WHAT YOU HAVE TO DO: Every record below must be returned word for word, with the pictures left out.

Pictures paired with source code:
BEGIN
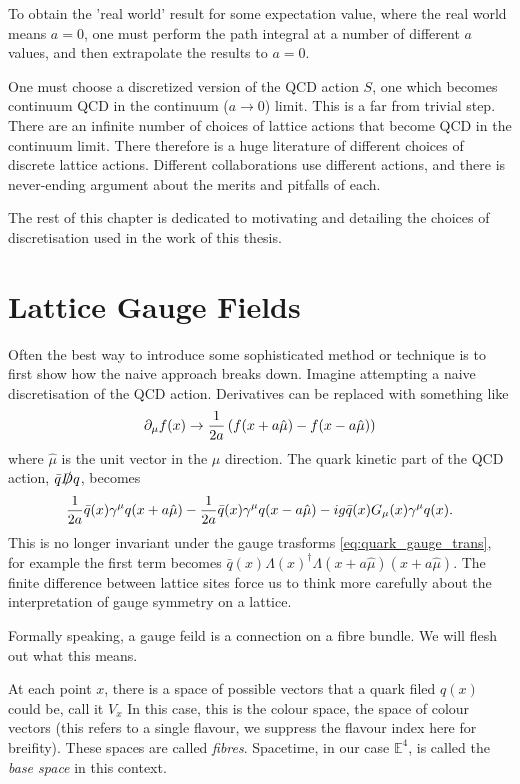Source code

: To obtain the 'real world' result for some expectation value, where the real world means $a=0$, one must perform the path integral at a number of different $a$ values, and then extrapolate the results to $a=0$.

One must choose a discretized version of the QCD action $S$, one which becomes continuum QCD in the continuum ($a\to 0$) limit. This is a far from trivial step. There are an infinite number of choices of lattice actions that become QCD in the continuum limit. There therefore is a huge literature of different choices of discrete lattice actions. Different collaborations use different actions, and there is never-ending argument about the merits and pitfalls of each.

The rest of this chapter is dedicated to motivating and detailing the choices of discretisation used in the work of this thesis.

\section{Lattice Gauge Fields}
\label{sec:gaugefields}

Often the best way to introduce some sophisticated method or technique is to first show how the naive approach breaks down. Imagine attempting a naive discretisation of the QCD action. Derivatives can be replaced with something like
\begin{align}
  \partial_{\mu}f(x) \to {1\over 2a} \left( f(x+a\hat{\mu}) - f(x-a\hat{\mu}) \right)
\end{align}
where $\hat{\mu}$ is the unit vector in the $\mu$ direction. The quark kinetic part of the QCD action, $\bar{q}\slashed{D}q$, becomes
\begin{align}
  {1\over 2a} \bar{q}(x)\gamma^{\mu}q(x+a\hat{\mu}) - {1\over 2a} \bar{q}(x)\gamma^{\mu}q(x-a\hat{\mu}) - ig\bar{q}(x)G_{\mu}(x)\gamma^{\mu} q(x).
\end{align}
This is no longer invariant under the gauge trasforms \eqref{eq:quark_gauge_trans}, for example the first term becomes $\bar{q}(x)\Lambda(x)^{\dagger} \Lambda(x+a\hat{\mu}) (x+a\hat{\mu})$. The finite difference between lattice sites force us to think more carefully about the interpretation of gauge symmetry on a lattice.

Formally speaking, a gauge feild is a connection on a fibre bundle. We will flesh out what this means.

At each point $x$, there is a space of possible vectors that a quark filed $q(x)$ could be, call it $V_x$ In this case, this is the colour space, the space of colour vectors (this refers to a single flavour, we suppress the flavour index here for breifity). These spaces are called {\it{fibres}}. Spacetime, in our case $\mathbb{E}^4$, is called the {\it{base space}} in this context.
END
ANSWER TO THIS EXERCISE:
Source code

: To obtain the 'real world' result for some expectation value, where the real world means $a=0$, one must perform the path integral at a number of different $a$ values, and then extrapolate the results to $a=0$.

One must choose a discretized version of the QCD action $S$, one which becomes continuum QCD in the continuum ($a\to 0$) limit. This is a far from trivial step. There are an infinite number of choices of lattice actions that become QCD in the continuum limit. There therefore is a huge literature of different choices of discrete lattice actions. Different collaborations use different actions, and there is never-ending argument about the merits and pitfalls of each.

The rest of this chapter is dedicated to motivating and detailing the choices of discretisation used in the work of this thesis.

\section{Lattice Gauge Fields}
\label{sec:gaugefields}

Often the best way to introduce some sophisticated method or technique is to first show how the naive approach breaks down. Imagine attempting a naive discretisation of the QCD action. Derivatives can be replaced with something like
\begin{align}
  \partial_{\mu}f(x) \to {1\over 2a} \left( f(x+a\hat{\mu}) - f(x-a\hat{\mu}) \right)
\end{align}
where $\hat{\mu}$ is the unit vector in the $\mu$ direction. The quark kinetic part of the QCD action, $\bar{q}\slashed{D}q$, becomes
\begin{align}
  {1\over 2a} \bar{q}(x)\gamma^{\mu}q(x+a\hat{\mu}) - {1\over 2a} \bar{q}(x)\gamma^{\mu}q(x-a\hat{\mu}) - ig\bar{q}(x)G_{\mu}(x)\gamma^{\mu} q(x).
\end{align}
This is no longer invariant under the gauge trasforms \eqref{eq:quark_gauge_trans}, for example the first term becomes $\bar{q}(x)\Lambda(x)^{\dagger} \Lambda(x+a\hat{\mu}) (x+a\hat{\mu})$. The finite difference between lattice sites force us to think more carefully about the interpretation of gauge symmetry on a lattice.

Formally speaking, a gauge feild is a connection on a fibre bundle. We will flesh out what this means.

At each point $x$, there is a space of possible vectors that a quark filed $q(x)$ could be, call it $V_x$ In this case, this is the colour space, the space of colour vectors (this refers to a single flavour, we suppress the flavour index here for breifity). These spaces are called {\it{fibres}}. Spacetime, in our case $\mathbb{E}^4$, is called the {\it{base space}} in this context.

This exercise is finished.